The husband of Annesley's sister Christian, William Sandys, was implicated in the rebellion of the Earl of Essex in 1601 and Lady Kildare took Grace's letter to the queen to plead for him. She also wrote to Sir Robert Cecil, excusing her husband's fault as he was, "drawn into that clay by that wild Earl's craft". He was pardoned. Christian and William Sandys do not appear to have been very active in the subsequent Annesley family dispute.

Annesley was the "Mistresse Anslowe" mentioned in the Harefield Entertainment in August 1602. During the staged lottery she won a pin cushion, and this couplet was announced, "To her that little cares what lot she wins: Chance gives a cushinet to stick pins".

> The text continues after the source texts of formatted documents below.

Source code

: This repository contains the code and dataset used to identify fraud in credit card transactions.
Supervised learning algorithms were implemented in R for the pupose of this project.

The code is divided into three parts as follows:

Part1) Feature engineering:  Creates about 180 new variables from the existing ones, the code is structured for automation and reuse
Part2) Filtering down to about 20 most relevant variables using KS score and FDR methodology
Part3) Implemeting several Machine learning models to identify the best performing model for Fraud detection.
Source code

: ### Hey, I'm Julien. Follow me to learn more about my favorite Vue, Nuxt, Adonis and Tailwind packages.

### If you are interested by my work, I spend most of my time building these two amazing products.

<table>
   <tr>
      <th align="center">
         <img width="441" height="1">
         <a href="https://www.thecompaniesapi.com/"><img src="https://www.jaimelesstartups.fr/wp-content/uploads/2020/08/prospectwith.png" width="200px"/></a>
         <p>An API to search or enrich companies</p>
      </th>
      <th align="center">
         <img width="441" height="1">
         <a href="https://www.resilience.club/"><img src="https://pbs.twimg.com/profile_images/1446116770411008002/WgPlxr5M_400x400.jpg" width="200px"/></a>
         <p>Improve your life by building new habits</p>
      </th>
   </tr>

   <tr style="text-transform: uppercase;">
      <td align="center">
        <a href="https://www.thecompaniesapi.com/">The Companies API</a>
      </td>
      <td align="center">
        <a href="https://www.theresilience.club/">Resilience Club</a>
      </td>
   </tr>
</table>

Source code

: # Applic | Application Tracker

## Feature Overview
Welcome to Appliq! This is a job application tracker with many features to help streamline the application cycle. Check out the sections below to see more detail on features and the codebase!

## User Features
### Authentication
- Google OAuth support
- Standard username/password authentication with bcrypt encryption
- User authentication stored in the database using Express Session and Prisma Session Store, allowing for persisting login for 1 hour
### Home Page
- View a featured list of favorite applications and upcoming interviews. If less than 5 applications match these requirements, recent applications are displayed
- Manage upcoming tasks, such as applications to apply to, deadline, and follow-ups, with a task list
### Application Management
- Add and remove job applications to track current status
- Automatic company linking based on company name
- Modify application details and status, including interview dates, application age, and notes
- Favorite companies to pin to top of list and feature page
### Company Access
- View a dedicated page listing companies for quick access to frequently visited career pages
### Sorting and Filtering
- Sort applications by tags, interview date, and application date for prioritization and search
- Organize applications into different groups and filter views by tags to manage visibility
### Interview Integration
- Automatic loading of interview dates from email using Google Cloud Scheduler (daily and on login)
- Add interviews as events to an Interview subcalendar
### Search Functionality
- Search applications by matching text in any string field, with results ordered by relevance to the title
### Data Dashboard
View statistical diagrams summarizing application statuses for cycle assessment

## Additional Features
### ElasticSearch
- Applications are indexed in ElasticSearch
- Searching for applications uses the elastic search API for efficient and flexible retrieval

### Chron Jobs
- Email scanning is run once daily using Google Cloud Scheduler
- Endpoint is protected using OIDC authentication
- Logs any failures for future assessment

==Brian Annesley in old age==
Annesley argued with her sisters over their father's estate when he was old. In 1603, Grace Wildgoose tried to have her father declared senile and incompetent. John Wildgose, acting under advice from Sir Robert Cecil, went to Brian Annesley's house in October 1603 and found him "fallen into such imperfection and distemperature of mind and memory" that he was unfit to manage his estates. Wildgose tried to make an inventory of his possessions. Cordell Annesley, who was looking after her father, prevented this.

Subsequently three men, Thomas Walsingham, James Croft, and Samuel Lennard, acting under Cecil's instructions, went to the house and sealed up trunks and chests of evidence and valuables. Croft was asked to manage Brian Annesley's rents. They noted that his daughters were in "emulation", or quarrelling. They wrote a joint letter to Cecil from Scadbury, the home of Walsingham and his wife Audrey Walsingham, who had played a role in the entertainment at Harefield.

Annesley wrote to Sir Robert Cecil to complain about this. She thanked him for the visit of the "sundry gentlemen of worship" but explained that this was not enough to satisfy Wildgose, who wanted his father-in-law declared a lunatic. She thought her father deserved a different name, "a better agnomination" after his long service to Queen Elizabeth. If her father was declared a lunatic and incompetent to manage her affairs, she preferred that Croft would be made administrator of his estates. Attempts have been made to link this affair with the plot of King Lear and the role of Cordelia, and the reprinting of an older play King Leir in 1605.

Brian Annesley died in 1604. He had made a will in April 1600 bequeathing the manor of Weydon Keylefe (Withdean Keyliffe) in Patcham to Grace Wildgose, Forrest Place and Brockley Farm in Lewisham to Lady Sandys, and other lands in Lewisham to Cordell. Cordell Annesley was executrix of the will and the Wildgoses unsuccessfully disputed this. King James granted the manor of Kidbrooke near Charlton, which had been in his possession, to the Earl of Mar.

==Marriage and family==
Annesley married William Hervey of Kidbrooke on 4 February 1608 at St Giles-without-Cripplegate. They had three sons and three daughters, including Elizabeth who married John Hervey of Ickworth.

Annesley died on 23 April 1636 at her husband's house on the Strand. A monument at St Margaret's Lee commemorated her parents and the three daughters. The church has been rebuilt and a marble tablet from the tomb was fixed to the remaining ruin of the old tower. It indicated that Annesley had erected the lost monument for her parents, "against the ungrateful nature of oblivious time".